Pat Mitchell, President and CEO of the Paley Center for Media with headquarters in New York and Los Angeles, believes in the power of media to influence, inform and inspire, and during her three decade career as a broadcast journalist, a documentary producer, and television executive, she has committed her talents to optimizing that power for positive social change.

Growing up in a small town in Georgia, television was Mitchell’s window on the world, and education was her ticket to discovering that world on her own as she became the first in her family to go to college.

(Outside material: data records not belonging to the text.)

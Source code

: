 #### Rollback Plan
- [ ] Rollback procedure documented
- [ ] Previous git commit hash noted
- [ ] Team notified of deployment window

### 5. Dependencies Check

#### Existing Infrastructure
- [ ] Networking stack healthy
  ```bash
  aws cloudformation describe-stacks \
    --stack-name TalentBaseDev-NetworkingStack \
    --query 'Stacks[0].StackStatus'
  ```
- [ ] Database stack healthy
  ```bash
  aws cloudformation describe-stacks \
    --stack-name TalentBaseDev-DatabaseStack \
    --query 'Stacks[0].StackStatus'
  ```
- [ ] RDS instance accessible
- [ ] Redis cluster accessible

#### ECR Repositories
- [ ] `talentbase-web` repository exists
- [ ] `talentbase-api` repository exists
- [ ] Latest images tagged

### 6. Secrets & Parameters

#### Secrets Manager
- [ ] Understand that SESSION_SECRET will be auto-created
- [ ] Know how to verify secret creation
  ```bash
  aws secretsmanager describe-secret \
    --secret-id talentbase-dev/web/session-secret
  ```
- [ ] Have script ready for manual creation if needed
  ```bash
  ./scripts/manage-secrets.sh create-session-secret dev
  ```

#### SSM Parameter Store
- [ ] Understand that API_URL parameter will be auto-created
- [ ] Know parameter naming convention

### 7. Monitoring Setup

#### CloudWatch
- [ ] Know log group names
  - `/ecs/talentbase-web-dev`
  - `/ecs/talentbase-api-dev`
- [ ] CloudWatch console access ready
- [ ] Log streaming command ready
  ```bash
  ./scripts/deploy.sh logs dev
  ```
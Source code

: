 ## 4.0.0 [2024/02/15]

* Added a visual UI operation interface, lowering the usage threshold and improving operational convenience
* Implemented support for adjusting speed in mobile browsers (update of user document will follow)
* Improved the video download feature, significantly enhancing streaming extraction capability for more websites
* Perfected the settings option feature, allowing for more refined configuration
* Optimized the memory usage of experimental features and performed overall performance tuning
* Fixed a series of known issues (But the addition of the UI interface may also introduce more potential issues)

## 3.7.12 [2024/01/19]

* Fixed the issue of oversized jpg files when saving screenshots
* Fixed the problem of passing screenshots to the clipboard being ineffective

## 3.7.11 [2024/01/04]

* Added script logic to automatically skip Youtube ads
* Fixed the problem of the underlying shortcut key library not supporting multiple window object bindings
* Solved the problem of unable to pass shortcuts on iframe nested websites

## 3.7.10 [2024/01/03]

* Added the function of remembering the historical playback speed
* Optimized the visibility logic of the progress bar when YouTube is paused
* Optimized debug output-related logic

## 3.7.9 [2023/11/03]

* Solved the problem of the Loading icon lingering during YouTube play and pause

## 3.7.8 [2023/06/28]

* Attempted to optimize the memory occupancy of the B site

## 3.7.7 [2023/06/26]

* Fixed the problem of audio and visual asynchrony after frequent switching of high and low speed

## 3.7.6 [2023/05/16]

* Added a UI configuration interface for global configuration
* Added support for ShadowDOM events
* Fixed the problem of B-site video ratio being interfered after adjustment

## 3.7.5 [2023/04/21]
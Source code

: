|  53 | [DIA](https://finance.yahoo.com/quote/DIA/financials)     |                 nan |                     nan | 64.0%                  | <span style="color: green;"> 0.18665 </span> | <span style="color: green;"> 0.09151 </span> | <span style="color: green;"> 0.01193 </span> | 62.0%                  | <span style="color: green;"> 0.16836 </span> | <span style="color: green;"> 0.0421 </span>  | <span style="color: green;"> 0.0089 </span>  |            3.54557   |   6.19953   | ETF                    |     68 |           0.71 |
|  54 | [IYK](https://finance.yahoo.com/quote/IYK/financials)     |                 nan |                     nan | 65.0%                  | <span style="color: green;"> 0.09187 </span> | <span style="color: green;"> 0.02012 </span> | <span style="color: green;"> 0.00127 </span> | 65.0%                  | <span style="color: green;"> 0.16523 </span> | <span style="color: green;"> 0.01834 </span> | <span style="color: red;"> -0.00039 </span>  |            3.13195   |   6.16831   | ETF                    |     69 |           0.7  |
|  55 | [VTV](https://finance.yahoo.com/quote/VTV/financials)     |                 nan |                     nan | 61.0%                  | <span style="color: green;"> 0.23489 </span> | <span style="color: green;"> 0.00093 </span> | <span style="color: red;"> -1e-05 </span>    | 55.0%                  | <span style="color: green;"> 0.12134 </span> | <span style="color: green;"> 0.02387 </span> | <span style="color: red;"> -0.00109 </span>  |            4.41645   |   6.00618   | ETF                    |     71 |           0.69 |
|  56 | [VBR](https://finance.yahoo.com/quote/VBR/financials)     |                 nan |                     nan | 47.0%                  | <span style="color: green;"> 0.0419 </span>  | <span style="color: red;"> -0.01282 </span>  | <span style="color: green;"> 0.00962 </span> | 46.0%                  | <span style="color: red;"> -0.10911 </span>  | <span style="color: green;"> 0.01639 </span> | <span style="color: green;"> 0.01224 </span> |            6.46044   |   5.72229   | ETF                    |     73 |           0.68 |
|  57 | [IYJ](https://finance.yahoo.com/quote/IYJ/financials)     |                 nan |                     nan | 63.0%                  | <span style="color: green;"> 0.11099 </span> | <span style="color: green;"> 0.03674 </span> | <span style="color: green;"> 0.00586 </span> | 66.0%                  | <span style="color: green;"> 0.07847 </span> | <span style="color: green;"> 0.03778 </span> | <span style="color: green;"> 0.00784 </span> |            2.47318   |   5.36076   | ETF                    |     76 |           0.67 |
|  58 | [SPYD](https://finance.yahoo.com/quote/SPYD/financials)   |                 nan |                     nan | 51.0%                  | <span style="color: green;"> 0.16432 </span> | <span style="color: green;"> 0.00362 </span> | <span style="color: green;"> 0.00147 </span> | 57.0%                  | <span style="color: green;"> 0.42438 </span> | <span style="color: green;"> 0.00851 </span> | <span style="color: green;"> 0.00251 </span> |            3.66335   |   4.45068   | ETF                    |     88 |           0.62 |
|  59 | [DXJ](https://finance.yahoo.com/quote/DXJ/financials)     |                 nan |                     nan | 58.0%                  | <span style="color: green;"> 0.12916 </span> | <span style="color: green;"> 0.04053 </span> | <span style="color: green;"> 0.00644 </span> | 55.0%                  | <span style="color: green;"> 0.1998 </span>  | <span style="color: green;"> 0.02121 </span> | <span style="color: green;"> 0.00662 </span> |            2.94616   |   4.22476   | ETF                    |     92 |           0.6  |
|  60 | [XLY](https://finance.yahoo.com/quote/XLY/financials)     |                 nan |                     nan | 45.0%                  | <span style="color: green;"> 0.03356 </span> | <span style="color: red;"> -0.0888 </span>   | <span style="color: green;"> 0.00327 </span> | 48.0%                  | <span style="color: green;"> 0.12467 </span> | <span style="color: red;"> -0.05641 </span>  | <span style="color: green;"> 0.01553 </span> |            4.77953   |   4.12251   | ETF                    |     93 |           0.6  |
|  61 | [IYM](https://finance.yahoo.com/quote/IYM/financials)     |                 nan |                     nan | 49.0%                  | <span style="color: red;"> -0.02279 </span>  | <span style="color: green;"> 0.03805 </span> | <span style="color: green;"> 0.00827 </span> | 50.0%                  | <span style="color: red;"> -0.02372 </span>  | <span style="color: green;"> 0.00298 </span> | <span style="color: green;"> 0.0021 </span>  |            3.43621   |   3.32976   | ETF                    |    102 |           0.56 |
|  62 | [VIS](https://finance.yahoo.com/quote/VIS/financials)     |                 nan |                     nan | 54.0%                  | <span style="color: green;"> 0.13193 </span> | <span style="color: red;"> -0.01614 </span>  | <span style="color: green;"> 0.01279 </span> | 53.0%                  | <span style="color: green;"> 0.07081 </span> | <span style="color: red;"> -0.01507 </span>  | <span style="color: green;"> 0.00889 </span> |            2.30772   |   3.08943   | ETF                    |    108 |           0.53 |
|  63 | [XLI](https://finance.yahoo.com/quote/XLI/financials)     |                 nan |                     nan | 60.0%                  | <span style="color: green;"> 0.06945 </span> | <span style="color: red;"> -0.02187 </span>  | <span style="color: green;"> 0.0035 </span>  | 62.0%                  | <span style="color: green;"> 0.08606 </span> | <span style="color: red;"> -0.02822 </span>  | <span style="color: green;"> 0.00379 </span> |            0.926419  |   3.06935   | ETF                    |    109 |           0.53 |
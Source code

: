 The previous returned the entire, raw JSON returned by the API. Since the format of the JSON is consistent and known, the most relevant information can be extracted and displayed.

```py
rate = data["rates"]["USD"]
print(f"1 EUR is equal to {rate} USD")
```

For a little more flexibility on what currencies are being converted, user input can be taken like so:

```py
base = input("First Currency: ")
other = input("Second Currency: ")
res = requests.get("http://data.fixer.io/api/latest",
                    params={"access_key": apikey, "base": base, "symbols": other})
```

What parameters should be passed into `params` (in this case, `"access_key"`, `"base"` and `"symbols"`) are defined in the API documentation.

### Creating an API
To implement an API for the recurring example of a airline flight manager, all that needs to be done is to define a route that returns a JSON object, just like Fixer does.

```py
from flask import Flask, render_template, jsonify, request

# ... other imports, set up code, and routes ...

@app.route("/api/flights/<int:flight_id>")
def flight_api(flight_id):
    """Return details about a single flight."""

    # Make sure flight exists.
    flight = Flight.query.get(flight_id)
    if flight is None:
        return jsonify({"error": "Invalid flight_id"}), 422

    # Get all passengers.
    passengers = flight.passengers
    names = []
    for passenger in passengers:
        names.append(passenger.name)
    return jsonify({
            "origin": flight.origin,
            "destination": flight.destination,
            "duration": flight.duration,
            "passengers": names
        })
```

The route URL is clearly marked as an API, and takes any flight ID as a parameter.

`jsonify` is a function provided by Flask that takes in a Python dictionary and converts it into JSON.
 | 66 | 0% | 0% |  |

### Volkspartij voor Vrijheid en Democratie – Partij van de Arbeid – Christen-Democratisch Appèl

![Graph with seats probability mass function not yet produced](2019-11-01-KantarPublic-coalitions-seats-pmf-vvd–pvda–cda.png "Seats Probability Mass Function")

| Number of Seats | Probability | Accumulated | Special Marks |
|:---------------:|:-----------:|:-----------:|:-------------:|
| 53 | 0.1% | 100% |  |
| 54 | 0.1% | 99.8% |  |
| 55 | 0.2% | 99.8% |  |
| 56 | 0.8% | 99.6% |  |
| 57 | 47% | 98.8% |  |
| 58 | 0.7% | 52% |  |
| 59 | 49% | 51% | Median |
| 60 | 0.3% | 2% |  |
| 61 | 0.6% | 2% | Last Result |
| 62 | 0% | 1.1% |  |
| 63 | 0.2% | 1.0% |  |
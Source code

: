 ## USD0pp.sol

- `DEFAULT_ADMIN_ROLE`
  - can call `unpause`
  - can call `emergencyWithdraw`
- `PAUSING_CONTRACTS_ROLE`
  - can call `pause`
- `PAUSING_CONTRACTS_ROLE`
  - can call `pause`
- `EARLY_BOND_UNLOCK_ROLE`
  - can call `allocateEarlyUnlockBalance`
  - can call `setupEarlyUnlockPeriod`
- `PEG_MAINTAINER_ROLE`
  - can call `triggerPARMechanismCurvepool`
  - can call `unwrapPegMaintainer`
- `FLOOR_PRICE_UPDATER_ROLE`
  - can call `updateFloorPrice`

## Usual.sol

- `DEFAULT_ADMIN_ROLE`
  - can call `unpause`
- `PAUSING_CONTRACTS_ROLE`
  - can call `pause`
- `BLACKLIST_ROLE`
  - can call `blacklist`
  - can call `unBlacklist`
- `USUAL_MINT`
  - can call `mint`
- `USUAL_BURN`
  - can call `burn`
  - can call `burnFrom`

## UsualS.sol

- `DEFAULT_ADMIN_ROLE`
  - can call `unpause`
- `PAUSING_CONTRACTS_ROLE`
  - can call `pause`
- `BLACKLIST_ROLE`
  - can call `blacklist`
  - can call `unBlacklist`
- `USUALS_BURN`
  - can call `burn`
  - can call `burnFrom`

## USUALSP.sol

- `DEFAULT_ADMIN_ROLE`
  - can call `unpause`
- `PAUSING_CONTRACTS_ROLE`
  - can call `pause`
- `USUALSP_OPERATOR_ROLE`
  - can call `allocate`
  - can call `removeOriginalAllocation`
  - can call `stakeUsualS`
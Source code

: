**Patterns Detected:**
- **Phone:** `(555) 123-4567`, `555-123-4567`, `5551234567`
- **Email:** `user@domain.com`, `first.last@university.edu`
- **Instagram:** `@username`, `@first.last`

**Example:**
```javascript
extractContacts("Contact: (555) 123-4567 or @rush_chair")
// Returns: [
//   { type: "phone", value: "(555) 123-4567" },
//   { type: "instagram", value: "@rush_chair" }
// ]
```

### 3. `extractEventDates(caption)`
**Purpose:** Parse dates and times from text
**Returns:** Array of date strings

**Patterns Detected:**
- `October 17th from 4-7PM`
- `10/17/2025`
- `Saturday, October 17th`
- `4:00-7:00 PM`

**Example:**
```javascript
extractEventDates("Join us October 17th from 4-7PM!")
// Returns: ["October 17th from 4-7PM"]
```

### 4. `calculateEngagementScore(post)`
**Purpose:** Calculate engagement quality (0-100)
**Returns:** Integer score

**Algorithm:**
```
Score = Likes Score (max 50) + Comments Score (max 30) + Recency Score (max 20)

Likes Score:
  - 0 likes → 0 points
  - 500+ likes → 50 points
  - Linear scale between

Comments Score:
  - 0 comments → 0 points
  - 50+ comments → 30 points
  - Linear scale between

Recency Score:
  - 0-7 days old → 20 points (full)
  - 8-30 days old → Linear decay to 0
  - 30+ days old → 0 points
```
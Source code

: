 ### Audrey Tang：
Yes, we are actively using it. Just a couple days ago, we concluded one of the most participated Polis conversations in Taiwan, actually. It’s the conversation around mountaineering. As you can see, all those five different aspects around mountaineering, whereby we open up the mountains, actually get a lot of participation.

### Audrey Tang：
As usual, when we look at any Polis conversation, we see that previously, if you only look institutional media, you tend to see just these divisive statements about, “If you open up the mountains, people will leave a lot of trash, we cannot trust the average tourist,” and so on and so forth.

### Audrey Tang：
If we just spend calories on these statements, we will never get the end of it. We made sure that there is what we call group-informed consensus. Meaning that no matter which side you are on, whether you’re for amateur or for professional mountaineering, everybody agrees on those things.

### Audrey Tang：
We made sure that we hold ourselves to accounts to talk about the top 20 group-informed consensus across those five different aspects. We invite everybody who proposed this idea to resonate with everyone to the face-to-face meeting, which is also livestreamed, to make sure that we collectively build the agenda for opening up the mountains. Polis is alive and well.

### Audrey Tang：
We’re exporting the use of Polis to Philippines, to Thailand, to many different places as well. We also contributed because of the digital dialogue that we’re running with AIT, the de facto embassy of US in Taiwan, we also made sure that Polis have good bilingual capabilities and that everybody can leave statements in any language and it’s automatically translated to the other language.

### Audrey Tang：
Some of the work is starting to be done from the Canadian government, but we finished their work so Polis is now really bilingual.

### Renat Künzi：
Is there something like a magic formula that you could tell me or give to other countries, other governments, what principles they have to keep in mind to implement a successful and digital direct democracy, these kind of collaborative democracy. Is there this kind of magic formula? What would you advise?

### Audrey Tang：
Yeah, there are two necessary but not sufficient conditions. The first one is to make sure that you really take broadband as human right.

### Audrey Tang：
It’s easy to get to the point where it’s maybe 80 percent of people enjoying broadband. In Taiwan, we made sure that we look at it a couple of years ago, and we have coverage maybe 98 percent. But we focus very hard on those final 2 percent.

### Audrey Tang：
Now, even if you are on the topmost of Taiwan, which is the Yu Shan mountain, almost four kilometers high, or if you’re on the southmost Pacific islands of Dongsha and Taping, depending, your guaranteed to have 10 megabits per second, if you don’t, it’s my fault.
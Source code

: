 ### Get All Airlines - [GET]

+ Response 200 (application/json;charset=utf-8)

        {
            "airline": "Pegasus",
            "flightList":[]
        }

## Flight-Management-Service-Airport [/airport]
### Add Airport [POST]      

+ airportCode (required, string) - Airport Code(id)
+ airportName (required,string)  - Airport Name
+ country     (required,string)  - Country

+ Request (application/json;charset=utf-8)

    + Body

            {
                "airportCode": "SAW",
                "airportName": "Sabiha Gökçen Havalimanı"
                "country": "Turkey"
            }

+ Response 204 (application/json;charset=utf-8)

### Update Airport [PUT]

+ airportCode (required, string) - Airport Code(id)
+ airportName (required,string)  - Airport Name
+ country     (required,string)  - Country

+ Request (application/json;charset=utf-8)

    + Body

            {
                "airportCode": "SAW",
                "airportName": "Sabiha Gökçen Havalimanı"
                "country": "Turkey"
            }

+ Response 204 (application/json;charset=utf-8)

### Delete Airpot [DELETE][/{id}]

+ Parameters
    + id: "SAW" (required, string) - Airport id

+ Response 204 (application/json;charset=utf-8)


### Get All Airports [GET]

She graduated summa cum laude from the University of Georgia with a BA and MA in English literature and drama, and after a three years of teaching and work towards her PhD, an opportunity to move to New York for a position on the popular weekly magazine, LOOK, motivated her to leave the security of academia and familiar surroundings and pursue big city journalism, a pursuit that ended abruptly when LOOK ceased publication the next year. Mitchell, now committed to the new career in journalism, decided to try television, ultimately landing some freelance assignments at NBC News and in 1972, moving to the NBC station in Boston as a writer/producer and ultimately on air reporter and news anchor.

Breaking new ground for women with nearly every position during those first years in television, Mitchell reported on US politics and Middle East conflicts and launched an all women’s talk program, becoming both producer and host, a dual role she also duplicated in Washington on a daily two hour live program, Panorama.

In the mid-eighties, Mitchell created a national talk series, Woman to Woman, the first national program to be hosted and produced by a woman. The series was awarded the Emmy for Most Outstanding talk program in 1983-84 and after national syndication, continued as a series on the NBC’s TODAY program and on LIFETIME cable network.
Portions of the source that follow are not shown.